Problem to solve: Write only the number of lines in the entries below that contain the string "there".
*** Given entries Section Begins ***
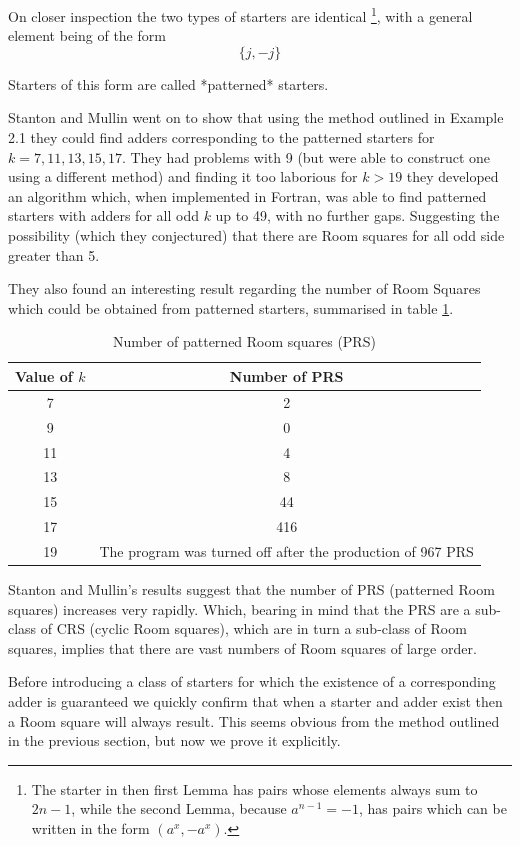 \documentclass[
  11pt,
  a4paper]{book}\usepackage[]{graphicx}\usepackage[]{xcolor}
\begin{document}
On closer inspection the two types of starters are
identical
\footnote{The starter in then first Lemma has pairs whose elements always
    sum to $2n-1$, while the second Lemma, because $a^{n-1}=-1$, has
    pairs which can be written in the form $(a^x,-a^x)$.},
with a general element being of the form
$$\{j,-j\}$$

Starters of this form are called *patterned* starters.

Stanton and Mullin went on to show that using the method
outlined in Example 2.1 they could find adders corresponding
to the patterned starters for $k = 7, 11, 13, 15, 17$. They had
problems with 9 (but were able to construct one using a
different method) and finding it too laborious for $k > 19$
they developed an algorithm which, when implemented in
Fortran, was able to find patterned starters with adders for
all odd $k$ up to 49, with no further gaps. Suggesting the
possibility (which they conjectured) that there are Room
squares for all odd side greater than 5.

They also found an interesting result regarding the number
of Room Squares which could be obtained from patterned
starters, summarised in table \ref{tab:patterned}. 

\begin{table}[h!]
  \begin{center}
    \caption{Number of patterned Room squares (PRS)}
    \label{tab:patterned}
    \begin{tabular}{c|c}
    Value of $k$ & Number of PRS \\ \hline
    7 & 2 \\
    9 & 0 \\
    11 & 4 \\
    13 & 8 \\
    15 & 44 \\
    17 & 416 \\
    19 & The program was turned off after the production of 967 PRS
    \end{tabular}
  \end{center}
\end{table}

Stanton and Mullin’s results suggest that the number of PRS
(patterned Room squares) increases very rapidly. Which,
bearing in mind that the PRS are a sub-class of CRS (cyclic
Room squares), which are in turn a sub-class of Room
squares, implies that there are vast numbers of Room squares
of large order.

Before introducing a class of starters for which the
existence of a corresponding adder is guaranteed we quickly
confirm that when a starter and adder exist then a Room
square will always result. This seems obvious from the
method outlined in the previous section, but now we prove it
explicitly.
\end{document}
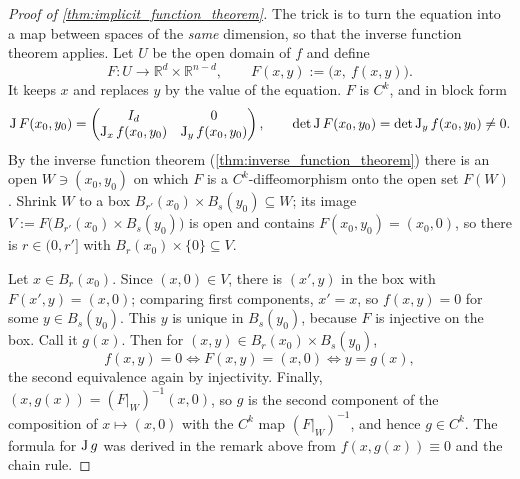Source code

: 
\begin{proof}[Proof of \cref{thm:implicit_function_theorem}]
The trick is to turn the equation into a map between spaces of the \emph{same} dimension, so that
the inverse function theorem applies. Let $U$ be the open domain of $f$ and define
\[F : U \to \mathbb{R}^d\times\mathbb{R}^{n-d}, \qquad F(x,y) := \big(x,\ f(x,y)\big).\]
It keeps $x$ and replaces $y$ by the value of the equation. $F$ is $C^k$, and in block form
\[\Jac F(x_0,y_0) = \begin{pmatrix} I_d & 0 \\ \Jac_xf(x_0,y_0) & \Jac_yf(x_0,y_0)\end{pmatrix},
  \qquad \det \Jac F(x_0,y_0) = \det \Jac_yf(x_0,y_0) \neq 0 .\]
By the inverse function theorem (\cref{thm:inverse_function_theorem}) there is an open
$W \ni (x_0,y_0)$ on which $F$ is a $C^k$-diffeomorphism onto the open set $F(W)$. Shrink $W$ to a
box $B_{r'}(x_0)\times B_s(y_0) \subseteq W$; its image $V := F\big(B_{r'}(x_0)\times
B_s(y_0)\big)$ is open and contains $F(x_0,y_0) = (x_0,0)$, so there is $r \in (0,r']$ with
$B_r(x_0)\times\{0\} \subseteq V$.

Let $x \in B_r(x_0)$. Since $(x,0) \in V$, there is $(x',y)$ in the box with
$F(x',y) = (x,0)$; comparing first components, $x' = x$, so $f(x,y) = 0$ for some
$y \in B_s(y_0)$. This $y$ is unique in $B_s(y_0)$, because $F$ is injective on the box. Call it
$g(x)$. Then for $(x,y) \in B_r(x_0)\times B_s(y_0)$,
\[f(x,y) = 0 \iff F(x,y) = (x,0) \iff y = g(x),\]
the second equivalence again by injectivity. Finally, $(x,g(x)) = (F|_W)^{-1}(x,0)$, so $g$ is the
second component of the composition of $x \mapsto (x,0)$ with the $C^k$ map $(F|_W)^{-1}$, and
hence $g \in C^k$. The formula for $\Jac g$ was derived in
the remark above from $f(x,g(x)) \equiv 0$ and the chain rule.
\end{proof}

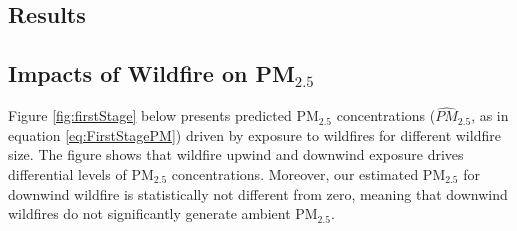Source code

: \documentclass[11pt]{article}
\begin{document}
\begin{spacing}{1.3}





\section{Results}
\label{scn:results}

\subsection{Impacts of Wildfire on PM$_{2.5}$}
\label{sscn:results_pm25}
Figure \ref{fig:firstStage} below presents predicted PM$_{2.5}$ concentrations ($\widehat{PM}_{2.5}$, as in equation \ref{eq:FirstStagePM}) driven by exposure to wildfires for different wildfire size. The figure shows that wildfire upwind and downwind exposure drives differential levels of PM$_{2.5}$ concentrations. Moreover, our estimated PM$_{2.5}$ for downwind wildfire is statistically not different from zero, meaning that downwind wildfires do not significantly generate ambient PM$_{2.5}$.  


\end{spacing}
\end{document}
*** Given entries Section Ends ***
Exercise result: 5